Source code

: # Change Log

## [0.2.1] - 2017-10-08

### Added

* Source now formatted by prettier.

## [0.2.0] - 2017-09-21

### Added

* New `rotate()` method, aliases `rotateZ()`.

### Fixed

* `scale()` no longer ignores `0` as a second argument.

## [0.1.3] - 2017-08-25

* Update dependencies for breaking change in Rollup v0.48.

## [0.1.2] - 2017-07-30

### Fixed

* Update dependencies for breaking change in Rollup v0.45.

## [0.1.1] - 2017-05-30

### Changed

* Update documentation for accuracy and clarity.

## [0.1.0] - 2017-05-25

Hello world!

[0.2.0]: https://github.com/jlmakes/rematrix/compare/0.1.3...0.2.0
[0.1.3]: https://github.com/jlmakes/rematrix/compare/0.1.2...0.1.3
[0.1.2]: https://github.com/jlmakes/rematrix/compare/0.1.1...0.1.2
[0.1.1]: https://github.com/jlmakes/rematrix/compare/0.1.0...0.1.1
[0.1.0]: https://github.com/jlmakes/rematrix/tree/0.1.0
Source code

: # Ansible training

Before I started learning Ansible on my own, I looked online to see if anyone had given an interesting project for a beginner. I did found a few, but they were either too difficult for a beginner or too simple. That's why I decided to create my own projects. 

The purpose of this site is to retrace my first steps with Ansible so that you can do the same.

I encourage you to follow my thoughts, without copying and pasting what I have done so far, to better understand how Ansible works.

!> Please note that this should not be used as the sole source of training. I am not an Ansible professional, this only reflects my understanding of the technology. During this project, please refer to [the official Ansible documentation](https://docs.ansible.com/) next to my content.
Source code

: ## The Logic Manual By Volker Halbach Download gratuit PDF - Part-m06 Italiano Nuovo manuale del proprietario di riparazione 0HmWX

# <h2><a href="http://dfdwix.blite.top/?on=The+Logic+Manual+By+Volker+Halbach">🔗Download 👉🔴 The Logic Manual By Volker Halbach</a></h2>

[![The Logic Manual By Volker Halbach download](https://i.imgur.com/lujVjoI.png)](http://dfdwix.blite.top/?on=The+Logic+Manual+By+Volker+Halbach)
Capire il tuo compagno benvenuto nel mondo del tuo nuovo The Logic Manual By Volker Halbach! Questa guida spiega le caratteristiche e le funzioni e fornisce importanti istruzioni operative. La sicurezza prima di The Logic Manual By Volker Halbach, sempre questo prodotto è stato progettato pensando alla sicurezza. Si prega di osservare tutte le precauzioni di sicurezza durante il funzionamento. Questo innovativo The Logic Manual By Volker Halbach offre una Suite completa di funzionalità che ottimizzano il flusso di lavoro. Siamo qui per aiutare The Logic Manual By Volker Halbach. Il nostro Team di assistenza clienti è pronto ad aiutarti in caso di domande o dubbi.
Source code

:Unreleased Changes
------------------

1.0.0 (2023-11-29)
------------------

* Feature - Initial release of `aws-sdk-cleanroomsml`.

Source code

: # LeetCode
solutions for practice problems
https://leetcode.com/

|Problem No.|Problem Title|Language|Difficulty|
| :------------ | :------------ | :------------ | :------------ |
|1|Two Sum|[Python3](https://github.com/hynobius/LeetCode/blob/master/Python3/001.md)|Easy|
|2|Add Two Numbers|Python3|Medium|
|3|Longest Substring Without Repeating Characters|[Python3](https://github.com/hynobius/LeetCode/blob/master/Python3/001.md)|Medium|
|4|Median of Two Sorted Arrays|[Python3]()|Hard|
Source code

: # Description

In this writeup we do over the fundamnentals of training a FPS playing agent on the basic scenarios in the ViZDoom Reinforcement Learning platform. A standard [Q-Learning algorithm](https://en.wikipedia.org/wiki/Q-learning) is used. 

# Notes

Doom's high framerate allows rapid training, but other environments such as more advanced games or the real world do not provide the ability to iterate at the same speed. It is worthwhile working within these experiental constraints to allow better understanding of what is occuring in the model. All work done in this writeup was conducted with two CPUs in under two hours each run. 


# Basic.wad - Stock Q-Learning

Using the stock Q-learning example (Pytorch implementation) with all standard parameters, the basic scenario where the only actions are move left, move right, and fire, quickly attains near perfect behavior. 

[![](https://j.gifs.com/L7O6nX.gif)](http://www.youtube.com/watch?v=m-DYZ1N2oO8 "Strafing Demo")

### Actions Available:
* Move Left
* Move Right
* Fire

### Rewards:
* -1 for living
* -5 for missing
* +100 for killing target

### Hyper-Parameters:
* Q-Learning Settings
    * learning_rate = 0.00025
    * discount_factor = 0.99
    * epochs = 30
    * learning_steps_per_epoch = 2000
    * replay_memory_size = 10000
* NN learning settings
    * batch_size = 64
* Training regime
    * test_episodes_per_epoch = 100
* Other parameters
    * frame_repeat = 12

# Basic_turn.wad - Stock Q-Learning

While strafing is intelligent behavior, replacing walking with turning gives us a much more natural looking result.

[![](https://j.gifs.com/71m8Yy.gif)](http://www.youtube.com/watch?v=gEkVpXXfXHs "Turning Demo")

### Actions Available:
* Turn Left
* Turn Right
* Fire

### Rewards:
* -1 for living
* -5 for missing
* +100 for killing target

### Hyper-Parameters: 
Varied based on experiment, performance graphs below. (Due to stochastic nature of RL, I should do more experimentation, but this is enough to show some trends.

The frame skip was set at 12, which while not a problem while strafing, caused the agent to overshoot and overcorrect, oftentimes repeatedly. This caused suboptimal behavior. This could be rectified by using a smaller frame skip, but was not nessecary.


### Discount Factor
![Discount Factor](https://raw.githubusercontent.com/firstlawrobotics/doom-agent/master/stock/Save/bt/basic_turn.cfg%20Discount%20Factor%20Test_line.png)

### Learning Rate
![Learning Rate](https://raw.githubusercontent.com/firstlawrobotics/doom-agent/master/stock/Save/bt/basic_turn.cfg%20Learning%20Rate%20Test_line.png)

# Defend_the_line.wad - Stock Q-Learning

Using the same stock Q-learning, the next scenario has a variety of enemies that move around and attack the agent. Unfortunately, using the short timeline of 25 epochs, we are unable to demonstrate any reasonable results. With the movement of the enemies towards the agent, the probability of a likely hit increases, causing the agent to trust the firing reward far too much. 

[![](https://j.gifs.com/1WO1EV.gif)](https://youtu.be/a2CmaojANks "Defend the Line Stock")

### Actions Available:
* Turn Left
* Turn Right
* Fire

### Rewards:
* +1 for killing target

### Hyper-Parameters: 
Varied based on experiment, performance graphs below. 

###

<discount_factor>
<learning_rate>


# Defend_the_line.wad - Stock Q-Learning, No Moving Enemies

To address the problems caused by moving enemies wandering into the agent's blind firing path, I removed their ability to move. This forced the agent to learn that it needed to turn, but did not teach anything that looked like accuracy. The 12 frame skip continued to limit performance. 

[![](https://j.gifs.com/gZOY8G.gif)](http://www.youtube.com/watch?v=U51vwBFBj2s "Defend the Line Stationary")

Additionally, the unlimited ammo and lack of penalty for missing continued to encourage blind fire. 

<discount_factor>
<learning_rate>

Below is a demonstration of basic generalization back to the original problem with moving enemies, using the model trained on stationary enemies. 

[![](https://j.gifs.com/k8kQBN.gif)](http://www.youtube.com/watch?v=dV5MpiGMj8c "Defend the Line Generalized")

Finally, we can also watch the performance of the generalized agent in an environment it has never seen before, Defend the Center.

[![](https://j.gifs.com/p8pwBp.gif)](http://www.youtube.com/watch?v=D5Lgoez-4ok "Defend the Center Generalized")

[Task item] Every entry needs to be retyped exactly.

[Task answer]
Source code

: # Change Log

## [0.2.1] - 2017-10-08

### Added

* Source now formatted by prettier.

## [0.2.0] - 2017-09-21

### Added

* New `rotate()` method, aliases `rotateZ()`.

### Fixed

* `scale()` no longer ignores `0` as a second argument.

## [0.1.3] - 2017-08-25

* Update dependencies for breaking change in Rollup v0.48.

## [0.1.2] - 2017-07-30

### Fixed

* Update dependencies for breaking change in Rollup v0.45.

## [0.1.1] - 2017-05-30

### Changed

* Update documentation for accuracy and clarity.

## [0.1.0] - 2017-05-25

Hello world!

[0.2.0]: https://github.com/jlmakes/rematrix/compare/0.1.3...0.2.0
[0.1.3]: https://github.com/jlmakes/rematrix/compare/0.1.2...0.1.3
[0.1.2]: https://github.com/jlmakes/rematrix/compare/0.1.1...0.1.2
[0.1.1]: https://github.com/jlmakes/rematrix/compare/0.1.0...0.1.1
[0.1.0]: https://github.com/jlmakes/rematrix/tree/0.1.0
Source code

: # Ansible training

Before I started learning Ansible on my own, I looked online to see if anyone had given an interesting project for a beginner. I did found a few, but they were either too difficult for a beginner or too simple. That's why I decided to create my own projects. 

The purpose of this site is to retrace my first steps with Ansible so that you can do the same.

I encourage you to follow my thoughts, without copying and pasting what I have done so far, to better understand how Ansible works.

!> Please note that this should not be used as the sole source of training. I am not an Ansible professional, this only reflects my understanding of the technology. During this project, please refer to [the official Ansible documentation](https://docs.ansible.com/) next to my content.
Source code

: ## The Logic Manual By Volker Halbach Download gratuit PDF - Part-m06 Italiano Nuovo manuale del proprietario di riparazione 0HmWX

# <h2><a href="http://dfdwix.blite.top/?on=The+Logic+Manual+By+Volker+Halbach">🔗Download 👉🔴 The Logic Manual By Volker Halbach</a></h2>

[![The Logic Manual By Volker Halbach download](https://i.imgur.com/lujVjoI.png)](http://dfdwix.blite.top/?on=The+Logic+Manual+By+Volker+Halbach)
Capire il tuo compagno benvenuto nel mondo del tuo nuovo The Logic Manual By Volker Halbach! Questa guida spiega le caratteristiche e le funzioni e fornisce importanti istruzioni operative. La sicurezza prima di The Logic Manual By Volker Halbach, sempre questo prodotto è stato progettato pensando alla sicurezza. Si prega di osservare tutte le precauzioni di sicurezza durante il funzionamento. Questo innovativo The Logic Manual By Volker Halbach offre una Suite completa di funzionalità che ottimizzano il flusso di lavoro. Siamo qui per aiutare The Logic Manual By Volker Halbach. Il nostro Team di assistenza clienti è pronto ad aiutarti in caso di domande o dubbi.
Source code

:Unreleased Changes
------------------

1.0.0 (2023-11-29)
------------------

* Feature - Initial release of `aws-sdk-cleanroomsml`.

Source code

: # LeetCode
solutions for practice problems
https://leetcode.com/

|Problem No.|Problem Title|Language|Difficulty|
| :------------ | :------------ | :------------ | :------------ |
|1|Two Sum|[Python3](https://github.com/hynobius/LeetCode/blob/master/Python3/001.md)|Easy|
|2|Add Two Numbers|Python3|Medium|
|3|Longest Substring Without Repeating Characters|[Python3](https://github.com/hynobius/LeetCode/blob/master/Python3/001.md)|Medium|
|4|Median of Two Sorted Arrays|[Python3]()|Hard|
Source code

: # Description

In this writeup we do over the fundamnentals of training a FPS playing agent on the basic scenarios in the ViZDoom Reinforcement Learning platform. A standard [Q-Learning algorithm](https://en.wikipedia.org/wiki/Q-learning) is used. 

# Notes

Doom's high framerate allows rapid training, but other environments such as more advanced games or the real world do not provide the ability to iterate at the same speed. It is worthwhile working within these experiental constraints to allow better understanding of what is occuring in the model. All work done in this writeup was conducted with two CPUs in under two hours each run. 


# Basic.wad - Stock Q-Learning

Using the stock Q-learning example (Pytorch implementation) with all standard parameters, the basic scenario where the only actions are move left, move right, and fire, quickly attains near perfect behavior. 

[![](https://j.gifs.com/L7O6nX.gif)](http://www.youtube.com/watch?v=m-DYZ1N2oO8 "Strafing Demo")

### Actions Available:
* Move Left
* Move Right
* Fire

### Rewards:
* -1 for living
* -5 for missing
* +100 for killing target

### Hyper-Parameters:
* Q-Learning Settings
    * learning_rate = 0.00025
    * discount_factor = 0.99
    * epochs = 30
    * learning_steps_per_epoch = 2000
    * replay_memory_size = 10000
* NN learning settings
    * batch_size = 64
* Training regime
    * test_episodes_per_epoch = 100
* Other parameters
    * frame_repeat = 12

# Basic_turn.wad - Stock Q-Learning

While strafing is intelligent behavior, replacing walking with turning gives us a much more natural looking result.

[![](https://j.gifs.com/71m8Yy.gif)](http://www.youtube.com/watch?v=gEkVpXXfXHs "Turning Demo")

### Actions Available:
* Turn Left
* Turn Right
* Fire

### Rewards:
* -1 for living
* -5 for missing
* +100 for killing target

### Hyper-Parameters: 
Varied based on experiment, performance graphs below. (Due to stochastic nature of RL, I should do more experimentation, but this is enough to show some trends.

The frame skip was set at 12, which while not a problem while strafing, caused the agent to overshoot and overcorrect, oftentimes repeatedly. This caused suboptimal behavior. This could be rectified by using a smaller frame skip, but was not nessecary.


### Discount Factor
![Discount Factor](https://raw.githubusercontent.com/firstlawrobotics/doom-agent/master/stock/Save/bt/basic_turn.cfg%20Discount%20Factor%20Test_line.png)

### Learning Rate
![Learning Rate](https://raw.githubusercontent.com/firstlawrobotics/doom-agent/master/stock/Save/bt/basic_turn.cfg%20Learning%20Rate%20Test_line.png)

# Defend_the_line.wad - Stock Q-Learning

Using the same stock Q-learning, the next scenario has a variety of enemies that move around and attack the agent. Unfortunately, using the short timeline of 25 epochs, we are unable to demonstrate any reasonable results. With the movement of the enemies towards the agent, the probability of a likely hit increases, causing the agent to trust the firing reward far too much. 

[![](https://j.gifs.com/1WO1EV.gif)](https://youtu.be/a2CmaojANks "Defend the Line Stock")

### Actions Available:
* Turn Left
* Turn Right
* Fire

### Rewards:
* +1 for killing target

### Hyper-Parameters: 
Varied based on experiment, performance graphs below. 

###

<discount_factor>
<learning_rate>


# Defend_the_line.wad - Stock Q-Learning, No Moving Enemies

To address the problems caused by moving enemies wandering into the agent's blind firing path, I removed their ability to move. This forced the agent to learn that it needed to turn, but did not teach anything that looked like accuracy. The 12 frame skip continued to limit performance. 

[![](https://j.gifs.com/gZOY8G.gif)](http://www.youtube.com/watch?v=U51vwBFBj2s "Defend the Line Stationary")

Additionally, the unlimited ammo and lack of penalty for missing continued to encourage blind fire. 

<discount_factor>
<learning_rate>

Below is a demonstration of basic generalization back to the original problem with moving enemies, using the model trained on stationary enemies. 

[![](https://j.gifs.com/k8kQBN.gif)](http://www.youtube.com/watch?v=dV5MpiGMj8c "Defend the Line Generalized")

Finally, we can also watch the performance of the generalized agent in an environment it has never seen before, Defend the Center.

[![](https://j.gifs.com/p8pwBp.gif)](http://www.youtube.com/watch?v=D5Lgoez-4ok "Defend the Center Generalized")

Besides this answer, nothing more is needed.